Resources Video

Bluetooth Monitoring

 

Summary

Excerpt From Bluetooth Vulnerabilities (Part 1) Webinar
Learn About Bluetooth Monitoring with CTO Dr. Brett Walkenhorst
Bluetooth sniffers allow Bluetooth traffic to be passively and actively monitored, delivering insights into the capabilities, information, and transmission of potentially sensitive data regarding the device. The technical components of sniffing, such as Bluetooth device hopping patterns and encryption method variations, are explained by CTO Dr. Brett Walkenhorst. To find out more about how these sniffing capabilities impact Bluetooth network security and privacy, watch this brief video.

Video Transcript

The idea here is that there's sniffers that are out there, Bluetooth sniffers that are available. Like the dongle that you see at the right, this is Nordic semiconductor device, NRF, chip that, that you just plug in to USB on a host and you could control it. It's got embedded antennas on it.
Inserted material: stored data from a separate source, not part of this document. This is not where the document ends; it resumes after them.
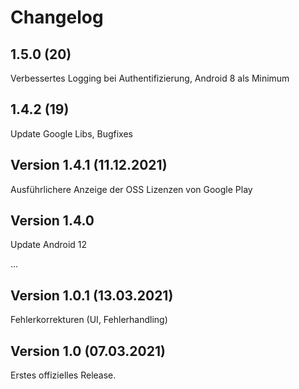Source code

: # Changelog

## 1.5.0 (20) 

Verbessertes Logging bei Authentifizierung, Android 8 als Minimum

## 1.4.2 (19)

Update Google Libs, Bugfixes
 
## Version 1.4.1 (11.12.2021)

Ausführlichere Anzeige der OSS Lizenzen von Google Play

## Version 1.4.0 

Update Android 12

...

## Version 1.0.1 (13.03.2021)

Fehlerkorrekturen (UI, Fehlerhandling)

## Version 1.0 (07.03.2021)

Erstes offizielles Release.
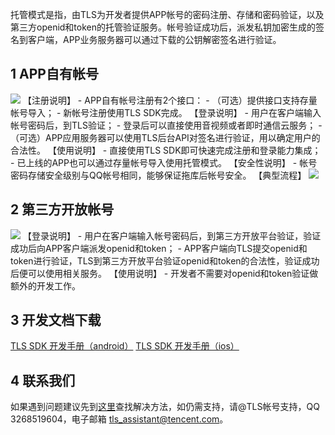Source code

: 托管模式是指，由TLS为开发者提供APP帐号的密码注册、存储和密码验证，以及第三方openid和token的托管验证服务。帐号验证成功后，派发私钥加密生成的签名到客户端，APP业务服务器可以通过下载的公钥解密签名进行验证。
## 1 APP自有帐号

![](http://imgcache.tce.fsphere.cn/static/mccdn.qcloud.com/static/img/87d168d10fc0d486d597d65f0ccffe0e/image.png)
【注册说明】
	- APP自有帐号注册有2个接口：
	- （可选）提供接口支持存量帐号导入；
	- 新帐号注册使用TLS SDK完成。
【登录说明】
	- 用户在客户端输入帐号密码后，到TLS验证；
	- 登录后可以直接使用音视频或者即时通信云服务；
	- （可选）APP应用服务器可以使用TLS后台API对签名进行验证，用以确定用户的合法性。
【使用说明】
	- 直接使用TLS SDK即可快速完成注册和登录能力集成；
	- 已上线的APP也可以通过存量帐号导入使用托管模式。
【安全性说明】
	- 帐号密码存储安全级别与QQ帐号相同，能够保证拖库后帐号安全。
【典型流程】
![](http://imgcache.tce.fsphere.cn/static/mccdn.qcloud.com/static/img/ee63332d49e91cde6fd81d0bc3f4fdb9/image.png)

## 2 第三方开放帐号

![](http://imgcache.tce.fsphere.cn/static/mccdn.qcloud.com/static/img/28e969049aec41f54e7db9500f8641a0/image.png)
【登录说明】
	- 用户在客户端输入帐号密码后，到第三方开放平台验证，验证成功后向APP客户端派发openid和token；
	- APP客户端向TLS提交openid和token进行验证，TLS到第三方开放平台验证openid和token的合法性，验证成功后便可以使用相关服务。
【使用说明】
	- 开发者不需要对openid和token验证做额外的开发工作。

## 3 开发文档下载

[TLS SDK 开发手册（android）](http://share.weiyun.com/5e7b32ad01db1ef57c6780c00335d4de)
[TLS SDK 开发手册（ios）](http://share.weiyun.com/5e7b32ad01db1ef57c6780c00335d4de)

## 4 联系我们

如果遇到问题建议先到[这里](http://bbs.qcloud.com/thread-8287-1-1.html)查找解决方法，如仍需支持，请@TLS帐号支持，QQ 3268519604，电子邮箱 tls_assistant@tencent.com。
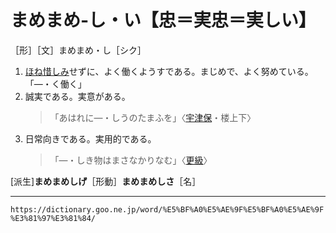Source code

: # まめまめ‐し・い【忠＝実忠＝実しい】

［形］［文］まめまめ・し［シク］

1. [ほね惜しみ](ほねおしみ（骨惜しみ）)せずに、よく働くようすである。まじめで、よく努めている。「―・く働く」
2. 誠実である。実意がある。
    >「あはれに―・しうのたまふを」〈[宇津保](https://dictionary.goo.ne.jp/word/%E5%AE%87%E6%B4%A5%E4%BF%9D%E7%89%A9%E8%AA%9E/#jn-19844)・楼上下〉
3. 日常向きである。実用的である。
    >「―・しき物はまさなかりなむ」〈[更級](https://dictionary.goo.ne.jp/word/%E6%9B%B4%E7%B4%9A%E6%97%A5%E8%A8%98/#jn-89568)〉
        

\[派生\]**まめまめしげ**［形動］**まめまめしさ**［名］

---
`https://dictionary.goo.ne.jp/word/%E5%BF%A0%E5%AE%9F%E5%BF%A0%E5%AE%9F%E3%81%97%E3%81%84/`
So you can use this to sniff, Bluetooth flow energy packets. There's lots of different options for doing this. For Bluetooth low energy. There's fewer for Bluetooth classic. I think perhaps because BLE has had so much attention in recent years. Don't know whether that will change, but lots of options available for doing this sniffing.

You can do it passively where you're just listening to what's being sent, or you can do it actively where you're requesting additional information. So this commonly happens in advertising packets where maybe maybe you hear something that sounds kind of interesting. This might be something I want to attack.

I'm gonna send out a stand request and it's gonna send a response that has some more information that might be useful to me. I can listen to advertising packets like I just mentioned. This contains device information capabilities. And in some cases, it might contain data. So, devices have there there's a mode available where broadcast packets can utilize the advertising structure and those three dedicated advertising channels to to send data itself.

But maybe I want it to listen to connected devices. Those might be sharing sensitive data and I've already talked about how I can break encryption. So maybe I can sniff that if I can break the key, I can get whatever information I want. And then of course there's other things that are possible I break the encryption, I can I can inject information, but just focusing on the monitoring, the problem comes there in the fact that these devices are hopping around in frequency?

Right? So how do I do that? Well, I can listen to the connection itself when when these devices are connecting, I can listen and capture all the relevant information that I need in order to follow those devices across their hopping pattern. And there's different fields that you'd need to know depending on the algorithm that's used and the algorithms vary one one as you see at the top the right slide, the right side of the slide is a fixed hopping increment with, module thirty seven that just runs through the different channels And then, below that's a histogram to show you that it's pretty, you know, pretty even distribution across all the channels.

That's to be expected. It's just hopping with a fixed increment. There's another algorithm that uses a more random approach to hopping, and that's gonna be a little more difficult to interpret Again, if you've got all those fields, then you know exactly where they're headed next.